Collected data:

-=-=-

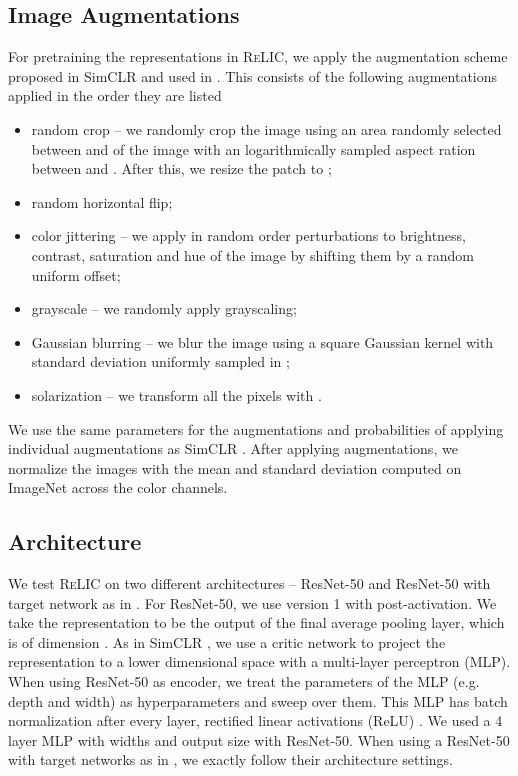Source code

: \documentclass{article}
\newcommand{\relic}{\textsc{ReLIC}}
\begin{document}
\subsection{Image Augmentations} \label{sec:aug_app}
For pretraining the representations in \relic{}, we apply the augmentation scheme proposed in SimCLR \citep{chen2020simple} and used in \citep{grill2020bootstrap}.
This consists of the following augmentations applied in the order they are listed
\begin{itemize}
    \item random crop -- we randomly crop the image using an area randomly selected between  and  of the image with an logarithmically sampled aspect ration between  and . After this, we resize the patch to ;
    \item random horizontal flip;
    \item color jittering -- we apply in random order perturbations to brightness, contrast, saturation and hue of the image by shifting them by a random uniform offset;
    \item grayscale -- we randomly apply grayscaling;
    \item Gaussian blurring -- we blur the image using a  square Gaussian kernel with standard deviation uniformly sampled in ;
    \item solarization -- we transform all the pixels with .
\end{itemize}
We use the same parameters for the augmentations and probabilities of applying individual augmentations as SimCLR \citep{chen2020simple}.
After applying augmentations, we normalize the images with the mean and standard deviation computed on ImageNet across the color channels.

\subsection{Architecture}
We test \relic{} on two different architectures -- ResNet-50 \citep{he2016deep} and ResNet-50 with target network as in \citep{grill2020bootstrap}.
For ResNet-50, we use version 1 with post-activation.
We take the representation to be the output of the final average pooling layer, which is of dimension .
As in SimCLR \citep{chen2020simple}, we use a critic network to project the representation to a lower dimensional space with a multi-layer perceptron (MLP).
When using ResNet-50 as encoder, we treat the parameters of the MLP (e.g. depth and width) as hyperparameters and sweep over them.
This MLP has batch normalization \citep{Ioffe2015BatchNA} after every layer, rectified linear activations (ReLU) \citep{Nair2010RectifiedLU}.
We used a 4 layer MLP with widths  and output size  with ResNet-50.
When using a ResNet-50 with target networks as in \citep{grill2020bootstrap}, we exactly follow their architecture settings.
\end{document}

-=-=-

THE TASK —
Print every entry above again, exactly as written. Leave the images out.

SOLVED EXERCISE —
Source code

: \documentclass{article}
\newcommand{\relic}{\textsc{ReLIC}}
\begin{document}
\subsection{Image Augmentations} \label{sec:aug_app}
For pretraining the representations in \relic{}, we apply the augmentation scheme proposed in SimCLR \citep{chen2020simple} and used in \citep{grill2020bootstrap}.
This consists of the following augmentations applied in the order they are listed
\begin{itemize}
    \item random crop -- we randomly crop the image using an area randomly selected between  and  of the image with an logarithmically sampled aspect ration between  and . After this, we resize the patch to ;
    \item random horizontal flip;
    \item color jittering -- we apply in random order perturbations to brightness, contrast, saturation and hue of the image by shifting them by a random uniform offset;
    \item grayscale -- we randomly apply grayscaling;
    \item Gaussian blurring -- we blur the image using a  square Gaussian kernel with standard deviation uniformly sampled in ;
    \item solarization -- we transform all the pixels with .
\end{itemize}
We use the same parameters for the augmentations and probabilities of applying individual augmentations as SimCLR \citep{chen2020simple}.
After applying augmentations, we normalize the images with the mean and standard deviation computed on ImageNet across the color channels.

\subsection{Architecture}
We test \relic{} on two different architectures -- ResNet-50 \citep{he2016deep} and ResNet-50 with target network as in \citep{grill2020bootstrap}.
For ResNet-50, we use version 1 with post-activation.
We take the representation to be the output of the final average pooling layer, which is of dimension .
As in SimCLR \citep{chen2020simple}, we use a critic network to project the representation to a lower dimensional space with a multi-layer perceptron (MLP).
When using ResNet-50 as encoder, we treat the parameters of the MLP (e.g. depth and width) as hyperparameters and sweep over them.
This MLP has batch normalization \citep{Ioffe2015BatchNA} after every layer, rectified linear activations (ReLU) \citep{Nair2010RectifiedLU}.
We used a 4 layer MLP with widths  and output size  with ResNet-50.
When using a ResNet-50 with target networks as in \citep{grill2020bootstrap}, we exactly follow their architecture settings.
\end{document}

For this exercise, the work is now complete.